Just some useless info: I have performed the same with latest everything and you can see my results below. This doesnt say much, my env can be different or something else can be wrong. Point is try it out yourself :smile:

Note that the phoenix they used was very old so I created it from scratch, there might have been some performance tweaks I missed. Both ran in prod env.

[2015/12/02, 2:30:46 PM] Riaan Jacobs: phoenix:
[2015/12/02, 2:30:48 PM] Riaan Jacobs: riaans-MacBook-Pro-3:wrk riaan$ ./wrk -t4 -c100 -d30S --timeout 2000 "http://127.0.0.1:4000/showdown"
Running 30s test @ http://127.0.0.1:4000/showdown
4 threads and 100 connections
Thread Stats Avg Stdev Max +/- Stdev
Latency 9.09ms 0.91ms 18.38ms 73.06%
Req/Sec 2.76k 102.10 3.01k 76.25%
329775 requests in 30.01s, 729.06MB read
Requests/sec: 10988.04
Transfer/sec: 24.29MB

[2015/12/02, 2:30:54 PM] Riaan Jacobs: and express cluster:
[2015/12/02, 2:31:03 PM] Riaan Jacobs: iaans-MacBook-Pro-3:wrk riaan$ ./wrk -t4 -c100 -d30S --timeout 2000 "http://127.0.0.1:3000/showdown"
Running 30s test @ http://127.0.0.1:3000/showdown
4 threads and 100 connections
Thread Stats Avg Stdev Max +/- Stdev
Latency 4.72ms 3.60ms 167.29ms 95.64%
Req/Sec 5.57k 559.22 8.04k 86.20%
666977 requests in 30.10s, 1.36GB read
Requests/sec: 22156.41
Transfer/sec: 46.34MB

btw I really like phoenix and node/meteor. I look at my projects requirements and then pick the correct tool for the job.

Haha, same here. After writing Elixir, I’ve been using de-structuring heavily in my JS now, as well as making modules with just functions (no classes!). Using underscore’s chain method to pipe data through functions

var res = _.chain('555 121-7878')
  .callFn(stripChars, '.')
  .callFn(stripChars, ' ')
  .callFn(stripChars, '-').value();

console.log(res);
// ->  "5551217878"

Yea this is important. However, if you’re already using React/Redux in Meteor then the jump is not as far because you’re still using the same frontend. Instead of Meteor.call you use AJAX, and instead of subscribe you use the JS channels API.

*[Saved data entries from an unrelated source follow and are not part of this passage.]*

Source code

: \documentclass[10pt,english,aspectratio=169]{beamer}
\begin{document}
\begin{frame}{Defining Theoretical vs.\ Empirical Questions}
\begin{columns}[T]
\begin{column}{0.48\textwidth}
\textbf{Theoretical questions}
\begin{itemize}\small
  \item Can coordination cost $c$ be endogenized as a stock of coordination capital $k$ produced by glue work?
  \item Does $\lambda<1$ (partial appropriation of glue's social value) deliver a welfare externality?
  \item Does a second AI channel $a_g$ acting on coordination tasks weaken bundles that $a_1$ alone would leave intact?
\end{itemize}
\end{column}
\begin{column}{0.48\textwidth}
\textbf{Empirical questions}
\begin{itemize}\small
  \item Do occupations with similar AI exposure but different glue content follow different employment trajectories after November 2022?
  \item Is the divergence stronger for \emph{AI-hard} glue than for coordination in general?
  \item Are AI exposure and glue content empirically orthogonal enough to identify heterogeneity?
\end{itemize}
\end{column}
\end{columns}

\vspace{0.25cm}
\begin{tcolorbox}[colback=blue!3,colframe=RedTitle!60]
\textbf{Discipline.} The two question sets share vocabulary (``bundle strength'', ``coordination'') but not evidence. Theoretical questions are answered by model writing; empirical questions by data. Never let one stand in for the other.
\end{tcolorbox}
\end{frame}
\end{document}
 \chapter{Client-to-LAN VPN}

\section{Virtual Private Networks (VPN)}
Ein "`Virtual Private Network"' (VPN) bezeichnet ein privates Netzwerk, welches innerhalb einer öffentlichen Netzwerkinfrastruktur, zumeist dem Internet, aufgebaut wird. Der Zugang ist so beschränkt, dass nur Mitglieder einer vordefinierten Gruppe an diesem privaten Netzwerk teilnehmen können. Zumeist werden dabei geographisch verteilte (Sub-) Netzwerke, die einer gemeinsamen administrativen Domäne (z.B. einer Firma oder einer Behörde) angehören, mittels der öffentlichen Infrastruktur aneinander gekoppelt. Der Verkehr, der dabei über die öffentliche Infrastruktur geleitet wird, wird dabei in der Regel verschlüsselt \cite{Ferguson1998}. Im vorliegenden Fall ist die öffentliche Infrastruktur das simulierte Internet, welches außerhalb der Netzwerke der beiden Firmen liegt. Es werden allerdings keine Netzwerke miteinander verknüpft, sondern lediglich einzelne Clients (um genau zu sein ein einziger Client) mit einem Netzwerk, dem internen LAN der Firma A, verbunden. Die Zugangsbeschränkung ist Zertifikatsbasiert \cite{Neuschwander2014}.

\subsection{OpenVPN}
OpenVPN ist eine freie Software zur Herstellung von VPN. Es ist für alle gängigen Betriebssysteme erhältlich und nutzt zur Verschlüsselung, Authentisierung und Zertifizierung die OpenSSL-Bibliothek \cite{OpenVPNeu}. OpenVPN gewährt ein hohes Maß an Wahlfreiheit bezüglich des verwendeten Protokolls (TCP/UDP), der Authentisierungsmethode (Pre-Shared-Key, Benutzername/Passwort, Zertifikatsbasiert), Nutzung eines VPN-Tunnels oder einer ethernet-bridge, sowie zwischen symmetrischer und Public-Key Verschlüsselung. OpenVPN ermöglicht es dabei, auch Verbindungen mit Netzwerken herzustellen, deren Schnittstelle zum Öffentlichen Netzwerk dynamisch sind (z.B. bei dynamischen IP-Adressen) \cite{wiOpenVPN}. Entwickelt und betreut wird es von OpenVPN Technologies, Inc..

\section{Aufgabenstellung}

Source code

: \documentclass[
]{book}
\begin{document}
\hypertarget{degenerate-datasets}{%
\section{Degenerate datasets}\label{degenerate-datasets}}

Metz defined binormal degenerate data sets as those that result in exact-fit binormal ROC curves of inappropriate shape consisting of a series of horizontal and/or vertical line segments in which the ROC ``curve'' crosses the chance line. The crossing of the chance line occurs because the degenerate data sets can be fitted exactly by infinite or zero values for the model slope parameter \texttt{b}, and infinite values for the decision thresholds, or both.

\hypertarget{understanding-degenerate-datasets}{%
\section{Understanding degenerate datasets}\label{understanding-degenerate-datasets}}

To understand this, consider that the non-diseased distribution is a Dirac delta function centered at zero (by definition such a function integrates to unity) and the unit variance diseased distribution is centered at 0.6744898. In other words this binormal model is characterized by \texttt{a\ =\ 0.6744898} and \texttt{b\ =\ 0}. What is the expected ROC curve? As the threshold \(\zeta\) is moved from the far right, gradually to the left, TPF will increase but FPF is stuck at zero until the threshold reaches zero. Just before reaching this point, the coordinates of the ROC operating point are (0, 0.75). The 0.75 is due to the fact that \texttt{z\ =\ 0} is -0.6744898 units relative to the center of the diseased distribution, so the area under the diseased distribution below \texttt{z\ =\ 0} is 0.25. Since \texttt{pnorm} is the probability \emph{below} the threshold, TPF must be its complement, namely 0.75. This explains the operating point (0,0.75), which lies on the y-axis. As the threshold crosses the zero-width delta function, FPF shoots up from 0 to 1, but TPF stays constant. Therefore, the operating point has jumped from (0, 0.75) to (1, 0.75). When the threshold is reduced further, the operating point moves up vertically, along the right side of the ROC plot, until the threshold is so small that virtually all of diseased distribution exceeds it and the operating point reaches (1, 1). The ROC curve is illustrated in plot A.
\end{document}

The language can be learned in an intense weekend if you have Dave’s book and the learning elixir website. Phoenix is another day or two to make something to the point that it ‘clicks’.

That’s my experience and it was my first functional language (I find Elixir to pragmatic compared to Haskell/Listp/etc…)

It really depends on what you’re benchmarking… if it’s just a json api then you’re right, prob. not much of a difference comparing a node cluster to an Erlang machine. However… once you start benchmarking long lived stateful apps (websockets), Erlang/Elixir will rule the roost… mostly because the language itself was designed just to do this (telephone conversations are long lived connections).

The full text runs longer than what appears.